Selon lui, parmi les événements récents susceptibles d’avoir suscité ce rappel à l’ordre de Nouakchott par des biais diplomatiques détournés, l’un pourrait découler de l’obtention du baccalauréat, au Sénégal, par le jeune Yarg, un ancien captif qu’il a libéré de l’esclavage puis adopté, en 2011, ainsi que son jeune frère. Cet épisode, largement commenté par les médias mauritaniens au cours des jours précédant l’entretien, à Dakar, aurait-il contrarié Nouakchott ?
Le ministre sénégalais de l’Intérieur préfère éluder
La tenue de la rencontre a été confirmée à Jeune Afrique par un collaborateur du ministre sénégalais de l’Intérieur et de la Sécurité publique chargé de la communication.

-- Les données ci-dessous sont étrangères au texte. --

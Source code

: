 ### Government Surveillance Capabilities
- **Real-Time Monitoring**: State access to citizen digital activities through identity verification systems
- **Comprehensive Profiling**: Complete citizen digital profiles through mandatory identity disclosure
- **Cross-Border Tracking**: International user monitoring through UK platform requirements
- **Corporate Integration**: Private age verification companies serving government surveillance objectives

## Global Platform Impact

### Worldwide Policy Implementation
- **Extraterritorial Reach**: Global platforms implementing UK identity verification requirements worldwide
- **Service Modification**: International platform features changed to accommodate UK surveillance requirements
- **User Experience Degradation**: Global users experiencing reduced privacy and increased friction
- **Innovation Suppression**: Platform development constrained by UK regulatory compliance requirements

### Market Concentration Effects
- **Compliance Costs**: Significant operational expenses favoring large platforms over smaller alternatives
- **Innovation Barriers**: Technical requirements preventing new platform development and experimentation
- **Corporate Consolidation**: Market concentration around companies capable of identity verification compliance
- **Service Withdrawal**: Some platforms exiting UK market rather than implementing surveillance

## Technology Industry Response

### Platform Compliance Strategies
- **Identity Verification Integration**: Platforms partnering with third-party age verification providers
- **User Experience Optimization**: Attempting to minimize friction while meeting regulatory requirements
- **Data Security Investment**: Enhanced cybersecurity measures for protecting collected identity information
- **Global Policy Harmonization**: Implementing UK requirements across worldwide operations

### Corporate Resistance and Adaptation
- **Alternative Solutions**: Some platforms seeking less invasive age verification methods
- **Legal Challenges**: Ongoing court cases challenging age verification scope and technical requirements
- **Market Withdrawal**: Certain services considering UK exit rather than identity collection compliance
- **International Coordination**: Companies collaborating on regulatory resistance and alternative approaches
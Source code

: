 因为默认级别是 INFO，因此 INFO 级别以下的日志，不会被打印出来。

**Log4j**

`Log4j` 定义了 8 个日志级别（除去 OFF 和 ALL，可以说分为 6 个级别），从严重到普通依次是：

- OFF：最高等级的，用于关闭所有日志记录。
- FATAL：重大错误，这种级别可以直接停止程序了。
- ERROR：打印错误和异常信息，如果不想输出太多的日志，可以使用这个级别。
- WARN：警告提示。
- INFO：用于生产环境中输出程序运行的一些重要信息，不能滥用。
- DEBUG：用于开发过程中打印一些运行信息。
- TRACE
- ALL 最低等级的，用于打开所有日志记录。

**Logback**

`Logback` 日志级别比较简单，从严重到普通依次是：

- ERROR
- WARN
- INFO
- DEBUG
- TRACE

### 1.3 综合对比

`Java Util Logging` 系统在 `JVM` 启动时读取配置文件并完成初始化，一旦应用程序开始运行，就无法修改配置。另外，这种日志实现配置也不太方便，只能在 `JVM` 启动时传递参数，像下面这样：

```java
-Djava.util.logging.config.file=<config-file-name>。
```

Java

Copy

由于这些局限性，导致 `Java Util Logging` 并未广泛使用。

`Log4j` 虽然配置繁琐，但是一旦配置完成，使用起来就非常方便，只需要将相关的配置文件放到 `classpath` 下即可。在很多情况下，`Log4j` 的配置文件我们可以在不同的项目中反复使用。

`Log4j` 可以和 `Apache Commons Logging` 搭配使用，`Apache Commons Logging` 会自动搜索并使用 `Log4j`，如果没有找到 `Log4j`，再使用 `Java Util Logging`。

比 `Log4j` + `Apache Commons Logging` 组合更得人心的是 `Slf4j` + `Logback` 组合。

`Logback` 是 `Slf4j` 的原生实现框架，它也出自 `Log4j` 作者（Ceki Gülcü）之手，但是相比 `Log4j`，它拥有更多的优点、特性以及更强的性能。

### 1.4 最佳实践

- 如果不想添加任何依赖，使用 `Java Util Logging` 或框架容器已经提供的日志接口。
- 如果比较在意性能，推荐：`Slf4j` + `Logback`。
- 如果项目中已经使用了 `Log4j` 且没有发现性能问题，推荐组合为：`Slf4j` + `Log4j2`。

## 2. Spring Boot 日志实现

Si le général Jean-Baptiste Tine a éludé la majorité des demandes de précision que nous lui avons adressées, il a tenu à préciser que « Biram Dah Abeid a été invité à venir [le] rencontrer. Il n’a pas été convoqué. Il n’était donc pas tenu de venir répondre et aurait pu maintenir son vol du 9 juillet [pour Nouakchott] ».
Quant au fond, il s’est abstenu de confirmer – sans toutefois les démentir – la teneur très politique de cet entretien, ainsi que les pressions diplomatiques exercées par le gouvernement mauritanien qui en auraient été à l’origine. « Notre audience du 11 juillet a porté sur la tradition d’hospitalité, de liberté et de démocratie du Sénégal. Notre pays et la Mauritanie ont d’excellentes relations que nous devons préserver », nous a-t-il seulement précisé.
Associés dans le cadre du site gazier offshore de Grand Tortue Ahmeyim (GTA), le Sénégal et la Mauritanie voient malgré tout leurs relations régulièrement perturbées par la stigmatisation de certains ressortissants subsahariens considérés comme illégaux (dont de nombreux Sénégalais) par les autorités mauritaniennes. Le 15 juillet, la Fédération des associations et groupements des Sénégalais en Mauritanie a ainsi annoncé un arrêt de travail de quarante-huit heures, sur toute l’étendue du territoire mauritanien, pour protester contre les arrestations et mauvais traitements visant de nombreux ressortissants sénégalais.